Egypt’s Supreme Administrative Court on Saturday upheld a ruling issued by the Administrative Court back in December 2014 suspending annual celebrations dedicated to 19th century Jewish Rabbi Yacoub Abu Hasira in the Beheira governorate. The Supreme Administrative Court considered the appeal on its first ruling. 

The festival, previously scheduled for January 9-10, was held on the annual anniversary of Hasira’s death, who was born in Egypt and traveled to Morocco according to Jewish folklore ( Rabbi Abu Hatseira was born in Morocco and was passing through Egypt on his way to the HolyLand – ed). Alexandria’s Administrative Court issued the case’s first ruling to permanently cancel the annual celebrations, as it contravenes public morals and violates the sanctity of religious rituals. 

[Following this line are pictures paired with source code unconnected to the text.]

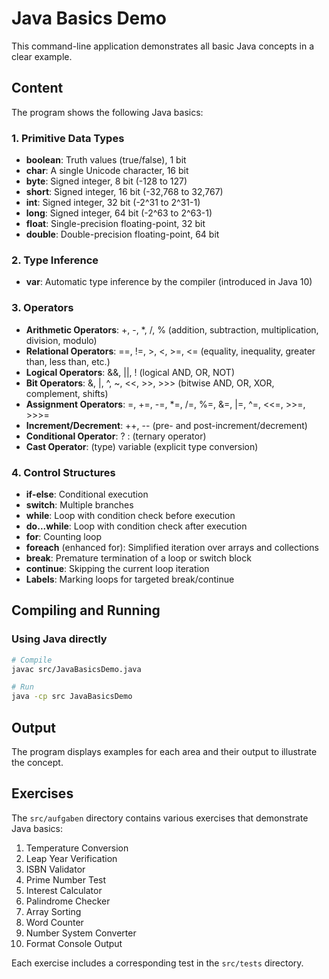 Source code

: # Java Basics Demo

This command-line application demonstrates all basic Java concepts in a clear example.

## Content

The program shows the following Java basics:

### 1. Primitive Data Types
- **boolean**: Truth values (true/false), 1 bit
- **char**: A single Unicode character, 16 bit
- **byte**: Signed integer, 8 bit (-128 to 127)
- **short**: Signed integer, 16 bit (-32,768 to 32,767)
- **int**: Signed integer, 32 bit (-2^31 to 2^31-1)
- **long**: Signed integer, 64 bit (-2^63 to 2^63-1)
- **float**: Single-precision floating-point, 32 bit
- **double**: Double-precision floating-point, 64 bit

### 2. Type Inference
- **var**: Automatic type inference by the compiler (introduced in Java 10)

### 3. Operators
- **Arithmetic Operators**: +, -, *, /, % (addition, subtraction, multiplication, division, modulo)
- **Relational Operators**: ==, !=, >, <, >=, <= (equality, inequality, greater than, less than, etc.)
- **Logical Operators**: &&, ||, ! (logical AND, OR, NOT)
- **Bit Operators**: &, |, ^, ~, <<, >>, >>> (bitwise AND, OR, XOR, complement, shifts)
- **Assignment Operators**: =, +=, -=, *=, /=, %=, &=, |=, ^=, <<=, >>=, >>>=
- **Increment/Decrement**: ++, -- (pre- and post-increment/decrement)
- **Conditional Operator**: ? : (ternary operator)
- **Cast Operator**: (type) variable (explicit type conversion)

### 4. Control Structures
- **if-else**: Conditional execution
- **switch**: Multiple branches
- **while**: Loop with condition check before execution
- **do...while**: Loop with condition check after execution
- **for**: Counting loop
- **foreach** (enhanced for): Simplified iteration over arrays and collections
- **break**: Premature termination of a loop or switch block
- **continue**: Skipping the current loop iteration
- **Labels**: Marking loops for targeted break/continue

## Compiling and Running

### Using Java directly

```bash
# Compile
javac src/JavaBasicsDemo.java

# Run
java -cp src JavaBasicsDemo
```

## Output

The program displays examples for each area and their output to illustrate the concept.

## Exercises

The `src/aufgaben` directory contains various exercises that demonstrate Java basics:

1. Temperature Conversion
2. Leap Year Verification
3. ISBN Validator
4. Prime Number Test
5. Interest Calculator
6. Palindrome Checker
7. Array Sorting
8. Word Counter
9. Number System Converter
10. Format Console Output

Each exercise includes a corresponding test in the `src/tests` directory. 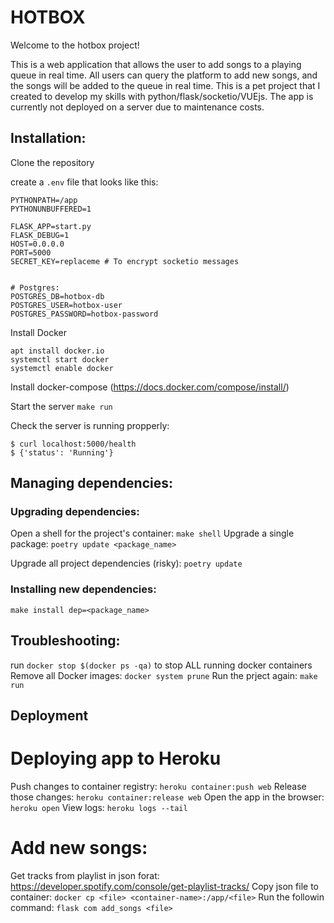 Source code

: # HOTBOX

Welcome to the hotbox project!

This is a web application that allows the user to add songs to a playing queue in real time. 
All users can query the platform to add new songs, and the songs will be added to the queue in real time.
This is a pet project that I created to develop my skills with python/flask/socketio/VUEjs.
The app is currently not deployed on a server due to maintenance costs. 

## Installation:

Clone the repository

create a `.env` file that looks like this:
```
PYTHONPATH=/app
PYTHONUNBUFFERED=1

FLASK_APP=start.py
FLASK_DEBUG=1
HOST=0.0.0.0
PORT=5000
SECRET_KEY=replaceme # To encrypt socketio messages


# Postgres:
POSTGRES_DB=hotbox-db
POSTGRES_USER=hotbox-user
POSTGRES_PASSWORD=hotbox-password
```

Install Docker
```
apt install docker.io
systemctl start docker
systemctl enable docker
```
Install docker-compose (https://docs.docker.com/compose/install/)

Start the server
`make run`

Check the server is running propperly:
```
$ curl localhost:5000/health
$ {'status': 'Running'}
```


##  Managing dependencies:

### Upgrading dependencies:
Open a shell for the project's container:
`make shell`
Upgrade a single package:
`poetry update <package_name>`

Upgrade all project dependencies (risky):
`poetry update`

### Installing new dependencies: 
`make install dep=<package_name>`

## Troubleshooting:

run `docker stop $(docker ps -qa)` to stop ALL running docker containers
Remove all Docker images:
`docker system prune`
Run the prject again:
`make run`

## Deployment
# Deploying app to Heroku
Push changes to container registry:
`heroku container:push web`
Release those changes:
 `heroku container:release web`
 Open the app in the browser:
`heroku open`
View logs:
 `heroku logs --tail`

# Add new songs:
Get tracks from playlist in json forat:
https://developer.spotify.com/console/get-playlist-tracks/
Copy json file to container:
`docker cp <file> <container-name>:/app/<file>`
Run the followin command:
`flask com add_songs <file>`
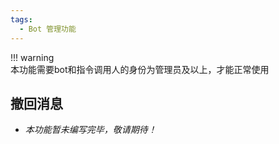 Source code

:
 ```yaml
---
tags:
  - Bot 管理功能
---
```


!!! warning  
	本功能需要bot和指令调用人的身份为管理员及以上，才能正常使用

## 撤回消息

* *本功能暂未编写完毕，敬请期待！* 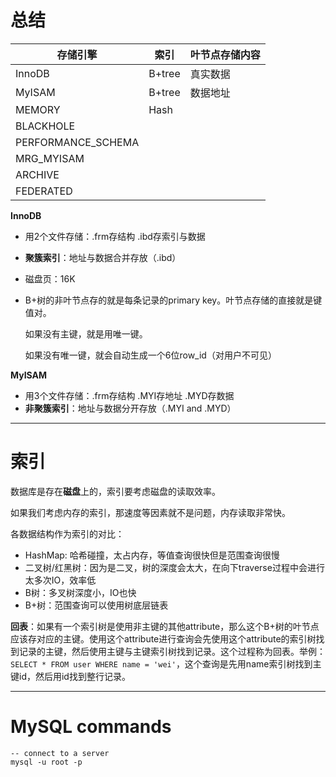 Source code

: # 总结

| 存储引擎           | 索引   | 叶节点存储内容 |
| ------------------ | ------ | -------------- |
| InnoDB             | B+tree | 真实数据       |
| MyISAM             | B+tree | 数据地址       |
| MEMORY             | Hash   |                |
| BLACKHOLE          |        |                |
| PERFORMANCE_SCHEMA |        |                |
| MRG_MYISAM         |        |                |
| ARCHIVE            |        |                |
| FEDERATED          |        |                |



**InnoDB**

- 用2个文件存储：.frm存结构 .ibd存索引与数据

- **聚簇索引**：地址与数据合并存放（.ibd）

- 磁盘页：16K

- B+树的非叶节点存的就是每条记录的primary key。叶节点存储的直接就是键值对。

  如果没有主键，就是用唯一键。

  如果没有唯一键，就会自动生成一个6位row_id（对用户不可见）



**MyISAM**

- 用3个文件存储：.frm存结构 .MYI存地址 .MYD存数据
- **非聚簇索引**：地址与数据分开存放（.MYI and .MYD）

---



# 索引

数据库是存在**磁盘**上的，索引要考虑磁盘的读取效率。

如果我们考虑内存的索引，那速度等因素就不是问题，内存读取非常快。



各数据结构作为索引的对比：

- HashMap: 哈希碰撞，太占内存，等值查询很快但是范围查询很慢
- 二叉树/红黑树：因为是二叉，树的深度会太大，在向下traverse过程中会进行太多次IO，效率低
- B树：多叉树深度小，IO也快
- B+树：范围查询可以使用树底层链表



**回表**：如果有一个索引树是使用非主键的其他attribute，那么这个B+树的叶节点应该存对应的主键。使用这个attribute进行查询会先使用这个attribute的索引树找到记录的主键，然后使用主键与主键索引树找到记录。这个过程称为回表。举例：`SELECT * FROM user WHERE name = 'wei'`，这个查询是先用name索引树找到主键id，然后用id找到整行记录。

---



# MySQL commands

```mysql
-- connect to a server
mysql -u root -p


```

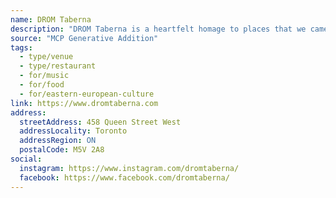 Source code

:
 ```yaml
---
name: DROM Taberna
description: "DROM Taberna is a heartfelt homage to places that we came from, have traveled to, or have never been - the lands that stretch from the Baltic to the Balkans to the Black Sea. Poland, Ukraine, Russia, Latvia, Lithuania, Estonia, Belarus, Czeska Republika, Slovakia, Hungary, Romania, Moldova, Serbia, Croatia, Albania, Bosnia-Herzegovina, Slovenia, Montenegro, Macedonia, Bulgaria, Georgia. The golden thread that ties this soil together is the Romani people. From the deserts of India, over mountain and sea in their westward journey, the gypsies brought the traveller spirit to many gadjo. That is us, finding community amongst strangers, joy in the face of adversity, immigrant souls eating, drinking and playing music together."
source: "MCP Generative Addition"
tags:
  - type/venue
  - type/restaurant
  - for/music
  - for/food
  - for/eastern-european-culture
link: https://www.dromtaberna.com
address:
  streetAddress: 458 Queen Street West
  addressLocality: Toronto
  addressRegion: ON
  postalCode: M5V 2A8
social:
  instagram: https://www.instagram.com/dromtaberna/
  facebook: https://www.facebook.com/dromtaberna/
---
```

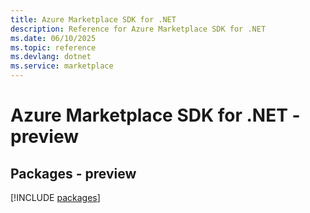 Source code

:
 ```yaml
---
title: Azure Marketplace SDK for .NET
description: Reference for Azure Marketplace SDK for .NET
ms.date: 06/10/2025
ms.topic: reference
ms.devlang: dotnet
ms.service: marketplace
---
```

# Azure Marketplace SDK for .NET - preview
## Packages - preview
[!INCLUDE [packages](marketplace-index.md)] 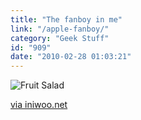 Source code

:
 ```yaml
---
title: "The fanboy in me"
link: "/apple-fanboy/"
category: "Geek Stuff"
id: "909"
date: "2010-02-28 01:03:21"
---
```


![Fruit Salad](http://iniwoo.net/wp-content/uploads/2009/03/photography-inspiration-retro-apple-logo-fruit-salad.jpg)

[via iniwoo.net](iniwoo.net)
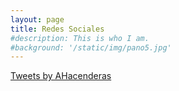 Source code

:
 ```yaml
---
layout: page
title: Redes Sociales
#description: This is who I am. 
#background: '/static/img/pano5.jpg'
---
```


<a class="twitter-timeline" href="https://x.com/AHacenderas?ref_src=twsrc%5Etfw">Tweets by AHacenderas</a> <script async src="https://platform.twitter.com/widgets.js" charset="utf-8"></script> 
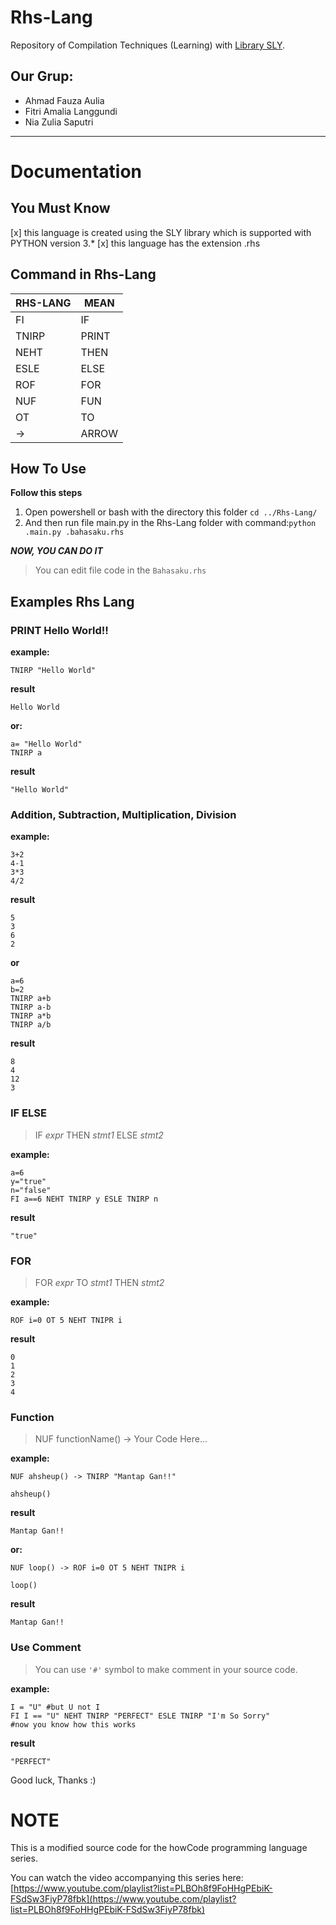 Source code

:# Rhs-Lang
Repository of Compilation Techniques (Learning) with [Library SLY](https://sly.readthedocs.io/en/latest/sly.html).

## Our Grup:
- Ahmad Fauza Aulia
- Fitri Amalia Langgundi
- Nia Zulia Saputri

---

# Documentation

## You Must Know

[x] this language is created using the SLY library which is supported with PYTHON version 3.*
[x] this language has the extension .rhs

## Command in Rhs-Lang

| RHS-LANG |  MEAN  |
| -------- |  ----  |
| FI       |  IF    |
| TNIRP    |  PRINT |
| NEHT     |  THEN  |
| ESLE     |  ELSE  |
| ROF      |  FOR   |
| NUF      |  FUN   |
| OT       |  TO    |
| ->       |  ARROW |


## How To Use 

**Follow this steps**
1. Open powershell or bash with the directory this folder `cd ../Rhs-Lang/`
2. And then run file main.py in the Rhs-Lang folder with command:`python .main.py .bahasaku.rhs`

**_NOW, YOU CAN DO IT_**

> You can edit file code in the `Bahasaku.rhs`

## Examples Rhs Lang

### PRINT Hello World!!

**example:**
```
TNIRP "Hello World" 
```

**result**
```
Hello World
```

**or:**
```
a= "Hello World"
TNIRP a 
```

**result**
```
"Hello World"
```

### Addition, Subtraction, Multiplication, Division


**example:**
```
3+2
4-1
3*3
4/2
```

**result**
```
5
3
6
2
```

**or**
```
a=6
b=2
TNIRP a+b
TNIRP a-b
TNIRP a*b
TNIRP a/b
```

**result**
```
8
4
12
3
```

### IF ELSE 

> IF _expr_ THEN _stmt1_ ELSE _stmt2_

**example:**
```
a=6
y="true"
n="false"
FI a==6 NEHT TNIRP y ESLE TNIRP n
```

**result**
```
"true"
```

### FOR

> FOR _expr_ TO _stmt1_ THEN _stmt2_

**example:**
```
ROF i=0 OT 5 NEHT TNIPR i
```

**result**
```
0
1
2
3
4
```

### Function

> NUF functionName() -> Your Code Here...

**example:**
```
NUF ahsheup() -> TNIRP "Mantap Gan!!"

ahsheup()
```

**result**
```
Mantap Gan!!
```

**or:**
```
NUF loop() -> ROF i=0 OT 5 NEHT TNIPR i

loop()
```

**result**
```
Mantap Gan!!
```

### Use Comment

> You can use `'#'` symbol to make comment in your source code.

**example:**
```
I = "U" #but U not I
FI I == "U" NEHT TNIRP "PERFECT" ESLE TNIRP "I'm So Sorry"
#now you know how this works
```

**result**
```
"PERFECT"
```

Good luck, Thanks :)

# NOTE
This is a modified source code for the howCode programming language series.

You can watch the video accompanying this series here: [https://www.youtube.com/playlist?list=PLBOh8f9FoHHgPEbiK-FSdSw3FiyP78fbk](https://www.youtube.com/playlist?list=PLBOh8f9FoHHgPEbiK-FSdSw3FiyP78fbk) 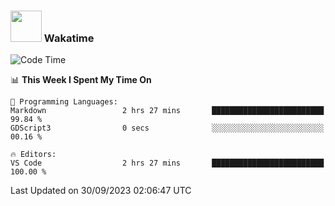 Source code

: ### <img src="https://media.giphy.com/media/VgCDAzcKvsR6OM0uWg/giphy.gif" width="50"> Wakatime

  <!--START_SECTION:waka-->
![Code Time](http://img.shields.io/badge/Code%20Time-1%2C451%20hrs%206%20mins-blue)

📊 **This Week I Spent My Time On** 

```text
💬 Programming Languages: 
Markdown                 2 hrs 27 mins       █████████████████████████   99.84 % 
GDScript3                0 secs              ░░░░░░░░░░░░░░░░░░░░░░░░░   00.16 % 

🔥 Editors: 
VS Code                  2 hrs 27 mins       █████████████████████████   100.00 % 
```


 Last Updated on 30/09/2023 02:06:47 UTC
<!--END_SECTION:waka-->
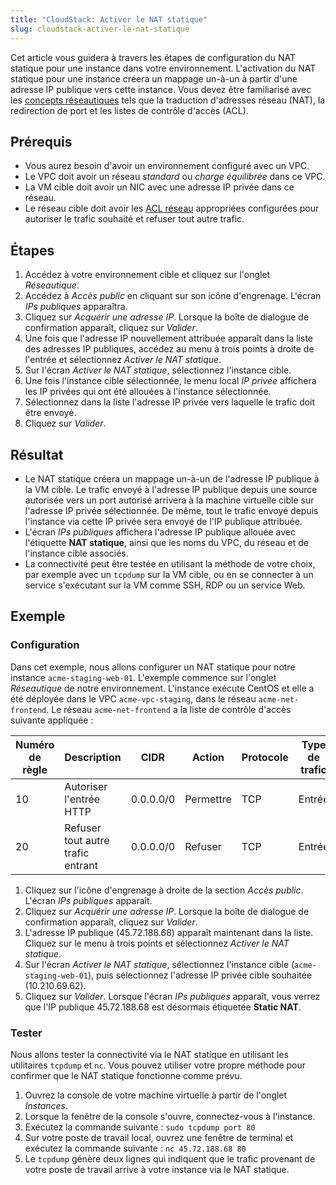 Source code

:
 ```yaml
---
title: "CloudStack: Activer le NAT statique"
slug: cloudstack-activer-le-nat-statique
---
```



Cet article vous guidera à travers les étapes de configuration du NAT statique pour une instance dans votre environnement.  L'activation du NAT statique pour une instance créera un mappage un-à-un à partir d'une adresse IP publique vers cette instance.  Vous devez être familiarisé avec les [concepts réseautiques](../cloudstack-compute-service/what-is-a-vpc.md) tels que la traduction d'adresses réseau (NAT), la redirection de port et les listes de contrôle d'accès (ACL).

## Prérequis

- Vous aurez besoin d'avoir un environnement configuré avec un VPC.
- Le VPC doit avoir un réseau *standard* ou *charge équilibrée* dans ce VPC.
- La VM cible doit avoir un NIC avec une adresse IP privée dans ce réseau.
- Le réseau cible doit avoir les [ACL réseau](Securing-your-network.md) appropriées configurées pour autoriser le trafic souhaité et refuser tout autre trafic.

## Étapes

1. Accédez à votre environnement cible et cliquez sur l'onglet *Réseautique*.
1. Accédez à *Accès public* en cliquant sur son icône d'engrenage. L'écran *IPs publiques* apparaîtra.
1. Cliquez sur *Acquérir une adresse IP*. Lorsque la boîte de dialogue de confirmation apparaît, cliquez sur *Valider*.
1. Une fois que l'adresse IP nouvellement attribuée apparaît dans la liste des adresses IP publiques, accédez au menu à trois points à droite de l'entrée et sélectionnez *Activer le NAT statique*.
1. Sur l'écran *Activer le NAT statique*, sélectionnez l'instance cible.
1. Une fois l'instance cible sélectionnée, le menu local *IP privée* affichera les IP privées qui ont été allouées à l'instance sélectionnée.
1. Sélectionnez dans la liste l'adresse IP privée vers laquelle le trafic doit être envoyé.
1. Cliquez sur *Valider*.

## Résultat

- Le NAT statique créera un mappage un-à-un de l'adresse IP publique à la VM cible. Le trafic envoyé à l'adresse IP publique depuis une source autorisée vers un port autorisé arrivera à la machine virtuelle cible sur l'adresse IP privée sélectionnée. De même, tout le trafic envoyé depuis l'instance via cette IP privée sera envoyé de l'IP publique attribuée.
- L'écran *IPs publiques* affichera l'adresse IP publique allouée avec l'étiquette **NAT statique**, ainsi que les noms du VPC, du réseau et de l'instance cible associés.
- La connectivité peut être testée en utilisant la méthode de votre choix, par exemple avec un `tcpdump` sur la VM cible, ou en se connecter à un service s'exécutant sur la VM comme SSH, RDP ou un service Web.

## Exemple

### Configuration

Dans cet exemple, nous allons configurer un NAT statique pour notre instance `acme-staging-web-01`. L'exemple commence sur l'onglet *Réseautique* de notre environnement. L'instance exécute CentOS et elle a été déployée dans le VPC `acme-vpc-staging`, dans le réseau `acme-net-frontend`. Le réseau `acme-net-frontend` a la liste de contrôle d'accès suivante appliquée :

| Numéro de règle | Description | CIDR | Action | Protocole | Type de trafic | Début du port | Fin du port |
| --- | --- | --- | --- | --- | --- | --- | --- |
| 10 | Autoriser l'entrée HTTP | 0.0.0.0/0 | Permettre | TCP | Entrée | 80 | 80 |
| 20 | Refuser tout autre trafic entrant | 0.0.0.0/0 | Refuser | TCP | Entrée | 1 | 65535 |

1. Cliquez sur l'icône d'engrenage à droite de la section *Accès public*. L'écran *IPs publiques* apparaît.
1. Cliquez sur *Acquérir une adresse IP*. Lorsque la boîte de dialogue de confirmation apparaît, cliquez sur *Valider*.
1. L'adresse IP publique (45.72.188.68) apparaît maintenant dans la liste. Cliquez sur le menu à trois points et sélectionnez *Activer le NAT statique*.
1. Sur l'écran *Activer le NAT statique*, sélectionnez l'instance cible (`acme-staging-web-01`), puis sélectionnez l'adresse IP privée cible souhaitée (10.210.69.62).
1. Cliquez sur *Valider*. Lorsque l'écran *IPs publiques* apparaît, vous verrez que l'IP publique 45.72.188.68 est désormais étiquetée **Static NAT**.


### Tester

Nous allons tester la connectivité via le NAT statique en utilisant les utilitaires `tcpdump` et `nc`. Vous pouvez utiliser votre propre méthode pour confirmer que le NAT statique fonctionne comme prévu.

1. Ouvrez la console de votre machine virtuelle à partir de l'onglet *Instances*.
1. Lorsque la fenêtre de la console s'ouvre, connectez-vous à l'instance.
1. Exécutez la commande suivante :
`sudo tcpdump port 80`
1. Sur votre poste de travail local, ouvrez une fenêtre de terminal et exécutez la commande suivante :
`nc 45.72.188.68 80`
1. Le `tcpdump` génère deux lignes qui indiquent que le trafic provenant de votre poste de travail arrive à votre instance via le NAT statique.
<!-- ![Résultats du tcpdump](../../assets/static-nat-tcpdump-en.png) -->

Israel had also submitted a request to UNESCO back in 2014 to transfer the mausoleum to Jerusalem. The court said that as Jerusalem is an occupied land Israel has no sovereignty to further impose its culture. It also refused to transfer the shrine on the grounds that Islam respects religious laws and therefore rejects exhuming graves.
 In its case papers, the court added that Hasira’s annual celebration included practices such as alcohol consumption which are contrary to Islamic morals. The court ruled that the mausoleum is an ordinary grave which holds no archaeological characteristics, and should not be included among Islamic and Coptic antiquities as Hasira was neither Christian or Muslim. 
The Ministry of Antiquities had previously issued a decision in 2001 to consider the Abu Hasira mausoleum, the Jewish cemeteries around it, and the hill on which it is built, among Islamic and Coptic monuments. The court said that this decision was a grave historical error impacting Egyptian heritage. 
The upheld ruling also requires the Antiquities Minister to inform the intergovernmental committee of UNESCO’s World Heritage Committee to remove this mausoleum from its records of Islamic and Coptic antiquities. This comes in implementation of international convention protecting cultural and natural heritage, alongside upholding Egypt’s sovereignty as this is where the mausoleum is located. 
The court’s ruling had been met with criticism back in 2014, such as from the head of the Jewish Community in Egypt Magda Haroun.